Dynamic Data and Behavior in a Strongly-Typed Codebase

With my previous post I’ve wrapped up an entire series where I talk about creating a dynamic DTO decorator, which started off as a way to leverage C#’s Dynamic Features to get rid of the need to implement INotifyPropertyChanged on every ViewModel and then morphed into decorating the object with some extra behavior (on the previous post, we’ve added support for some visual behavior).

As I mentioned many time in the series, the implementation I showed is a simplified version of something I had in a large Real World application. In this post I want to just mention some other things that were done in that application, to give you an idea on where else we can go with that approach.

Dynamic Entities

There was a requirement where the application shipped with a database structure, but then it could be extended in production, based on each client’s needs. The clients couldn’t create completely arbitrary new data structures; instead, they’d create new tables which added columns to existing ones (a sort of inheritance).

The codebase had entities defined with the properties the application shipped with, but these entities also needed to be extended at the clients to support the columns they added to the tables in the database (they could only do this to very specific tables through the application).

In order to support that behavior, we created a DynamicEntity class, which followed the same approach of implementation as the DynamicDtoDecorator I’ve described on my series. The data access layer was responsible for setting things up so that NHibernate could work with the “dynamic” columns added to the tables. This layer would also dynamically add default values to certain properties on the entity, as specified by the end-users. The users could, for example, set the default value for a new property (new column in a table) by creating a expression such as x.PropertyA + x.PropertyB (where PropertyA may be one that ships with the application, while PropertyB may be a user-defined one).

Dynamic Business Logic

As the DynamicEntity travelled from the data access layer through the business layer, the framework added some special dynamic behavior as specified by users through the application. For example, the users could set range validation for properties on the entity (both for properties that shipped with the app, as well as those created by the client).

Dynamic Behavor for Presentation Layer

As the DynamicEntity reached the Presentation Layer, the framework added dynamic behavior related to presenting the entity to the user, such as handling what the background cell color should be for each property on the entity based on its value, whether a cell should be read-only, etc. Make sure to check out my previous post for an example of this.

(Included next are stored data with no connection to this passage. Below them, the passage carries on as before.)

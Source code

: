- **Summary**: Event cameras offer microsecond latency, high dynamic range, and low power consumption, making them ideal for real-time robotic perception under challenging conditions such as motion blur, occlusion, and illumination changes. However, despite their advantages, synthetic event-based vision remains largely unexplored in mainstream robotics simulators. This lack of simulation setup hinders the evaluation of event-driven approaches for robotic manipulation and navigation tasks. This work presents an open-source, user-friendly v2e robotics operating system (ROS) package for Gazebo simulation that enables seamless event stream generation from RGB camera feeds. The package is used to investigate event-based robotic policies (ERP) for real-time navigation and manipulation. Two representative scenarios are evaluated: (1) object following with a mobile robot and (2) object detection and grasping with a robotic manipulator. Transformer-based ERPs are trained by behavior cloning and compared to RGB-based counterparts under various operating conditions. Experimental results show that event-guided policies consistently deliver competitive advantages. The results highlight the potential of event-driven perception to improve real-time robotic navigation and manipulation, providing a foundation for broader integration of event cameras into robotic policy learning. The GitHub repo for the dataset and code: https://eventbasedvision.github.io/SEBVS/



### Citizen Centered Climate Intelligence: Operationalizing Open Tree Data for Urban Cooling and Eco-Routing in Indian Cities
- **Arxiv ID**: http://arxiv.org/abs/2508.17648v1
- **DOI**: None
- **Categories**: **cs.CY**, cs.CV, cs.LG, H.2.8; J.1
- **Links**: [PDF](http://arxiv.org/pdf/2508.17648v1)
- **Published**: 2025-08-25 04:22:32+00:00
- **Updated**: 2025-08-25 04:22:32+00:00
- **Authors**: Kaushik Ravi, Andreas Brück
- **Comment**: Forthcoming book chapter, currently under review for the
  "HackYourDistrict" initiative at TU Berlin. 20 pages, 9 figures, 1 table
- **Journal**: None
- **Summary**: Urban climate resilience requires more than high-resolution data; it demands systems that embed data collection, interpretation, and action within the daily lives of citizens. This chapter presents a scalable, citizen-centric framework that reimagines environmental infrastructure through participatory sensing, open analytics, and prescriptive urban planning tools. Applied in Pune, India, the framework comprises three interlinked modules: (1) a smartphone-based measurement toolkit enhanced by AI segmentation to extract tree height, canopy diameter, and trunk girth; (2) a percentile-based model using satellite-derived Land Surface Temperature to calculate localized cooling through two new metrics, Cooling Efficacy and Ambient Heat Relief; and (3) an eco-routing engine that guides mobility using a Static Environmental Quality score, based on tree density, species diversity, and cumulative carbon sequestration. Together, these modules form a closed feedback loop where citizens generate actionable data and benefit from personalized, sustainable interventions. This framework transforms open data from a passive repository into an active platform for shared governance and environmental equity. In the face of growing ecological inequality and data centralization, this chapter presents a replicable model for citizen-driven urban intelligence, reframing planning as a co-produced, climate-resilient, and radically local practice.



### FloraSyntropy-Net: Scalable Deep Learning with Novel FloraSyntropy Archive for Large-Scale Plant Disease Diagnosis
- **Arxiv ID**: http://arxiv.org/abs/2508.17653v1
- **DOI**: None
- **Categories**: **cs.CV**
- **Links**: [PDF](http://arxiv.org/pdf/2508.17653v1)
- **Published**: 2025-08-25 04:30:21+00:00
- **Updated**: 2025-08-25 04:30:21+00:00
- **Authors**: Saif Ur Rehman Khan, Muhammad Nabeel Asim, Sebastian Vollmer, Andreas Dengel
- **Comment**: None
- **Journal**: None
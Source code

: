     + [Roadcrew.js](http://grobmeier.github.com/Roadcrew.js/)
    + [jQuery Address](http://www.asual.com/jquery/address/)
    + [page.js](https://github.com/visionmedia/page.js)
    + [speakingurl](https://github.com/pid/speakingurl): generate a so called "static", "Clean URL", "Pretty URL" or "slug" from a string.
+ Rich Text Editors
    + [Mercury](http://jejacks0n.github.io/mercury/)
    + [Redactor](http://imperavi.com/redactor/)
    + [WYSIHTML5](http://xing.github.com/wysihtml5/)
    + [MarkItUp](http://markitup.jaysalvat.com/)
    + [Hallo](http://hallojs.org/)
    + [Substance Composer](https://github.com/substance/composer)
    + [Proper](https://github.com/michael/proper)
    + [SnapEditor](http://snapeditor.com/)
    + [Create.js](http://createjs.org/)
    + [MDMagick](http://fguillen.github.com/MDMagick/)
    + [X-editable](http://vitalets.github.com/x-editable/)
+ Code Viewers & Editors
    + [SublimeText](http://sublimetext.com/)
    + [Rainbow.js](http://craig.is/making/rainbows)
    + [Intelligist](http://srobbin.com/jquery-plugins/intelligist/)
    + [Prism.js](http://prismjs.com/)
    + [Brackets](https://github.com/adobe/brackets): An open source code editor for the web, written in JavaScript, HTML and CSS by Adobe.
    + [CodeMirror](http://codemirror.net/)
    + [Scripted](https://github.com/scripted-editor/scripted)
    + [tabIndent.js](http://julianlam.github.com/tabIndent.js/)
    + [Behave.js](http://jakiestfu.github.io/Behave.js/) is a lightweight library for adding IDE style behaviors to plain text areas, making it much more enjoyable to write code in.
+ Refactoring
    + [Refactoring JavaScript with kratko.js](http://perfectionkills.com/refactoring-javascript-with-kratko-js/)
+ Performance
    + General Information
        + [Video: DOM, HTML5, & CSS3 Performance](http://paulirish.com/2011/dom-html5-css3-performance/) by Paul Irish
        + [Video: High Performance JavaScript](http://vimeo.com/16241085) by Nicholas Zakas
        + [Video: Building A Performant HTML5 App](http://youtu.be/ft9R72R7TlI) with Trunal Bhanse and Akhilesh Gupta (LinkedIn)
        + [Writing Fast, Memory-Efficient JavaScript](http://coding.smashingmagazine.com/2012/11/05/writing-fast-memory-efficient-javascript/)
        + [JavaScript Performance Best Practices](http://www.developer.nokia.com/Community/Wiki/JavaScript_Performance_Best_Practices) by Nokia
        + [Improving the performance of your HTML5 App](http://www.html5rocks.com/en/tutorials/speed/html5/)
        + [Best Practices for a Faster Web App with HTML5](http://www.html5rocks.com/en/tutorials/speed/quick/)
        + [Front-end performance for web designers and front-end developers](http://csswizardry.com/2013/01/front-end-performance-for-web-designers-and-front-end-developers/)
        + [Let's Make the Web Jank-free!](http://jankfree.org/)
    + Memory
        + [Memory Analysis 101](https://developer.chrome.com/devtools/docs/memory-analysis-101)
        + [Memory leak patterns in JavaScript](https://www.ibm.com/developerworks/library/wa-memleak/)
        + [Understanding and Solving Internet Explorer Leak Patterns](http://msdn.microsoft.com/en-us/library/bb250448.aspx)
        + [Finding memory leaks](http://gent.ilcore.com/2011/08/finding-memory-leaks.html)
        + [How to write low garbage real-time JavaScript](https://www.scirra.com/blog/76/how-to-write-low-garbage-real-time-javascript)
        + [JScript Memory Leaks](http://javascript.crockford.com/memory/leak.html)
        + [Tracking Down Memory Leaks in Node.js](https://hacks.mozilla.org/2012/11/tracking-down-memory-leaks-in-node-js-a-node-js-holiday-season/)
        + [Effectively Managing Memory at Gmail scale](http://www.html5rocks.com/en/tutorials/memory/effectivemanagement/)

From the database to the user interface

The framework provided an interface (IHandleRow, or something like that), which the different layers of the application (data access layer, business layer, presentation layer) could implement to inject the specific dynamic data and/or behavior the application needed on each layer. Since the end-users could override behavior shipped with the application, as well as add behavior to the columns they added, this approach using the C# Dynamic Features has helped tremendously in making an otherwise strongly-typed codebase support the business requirements.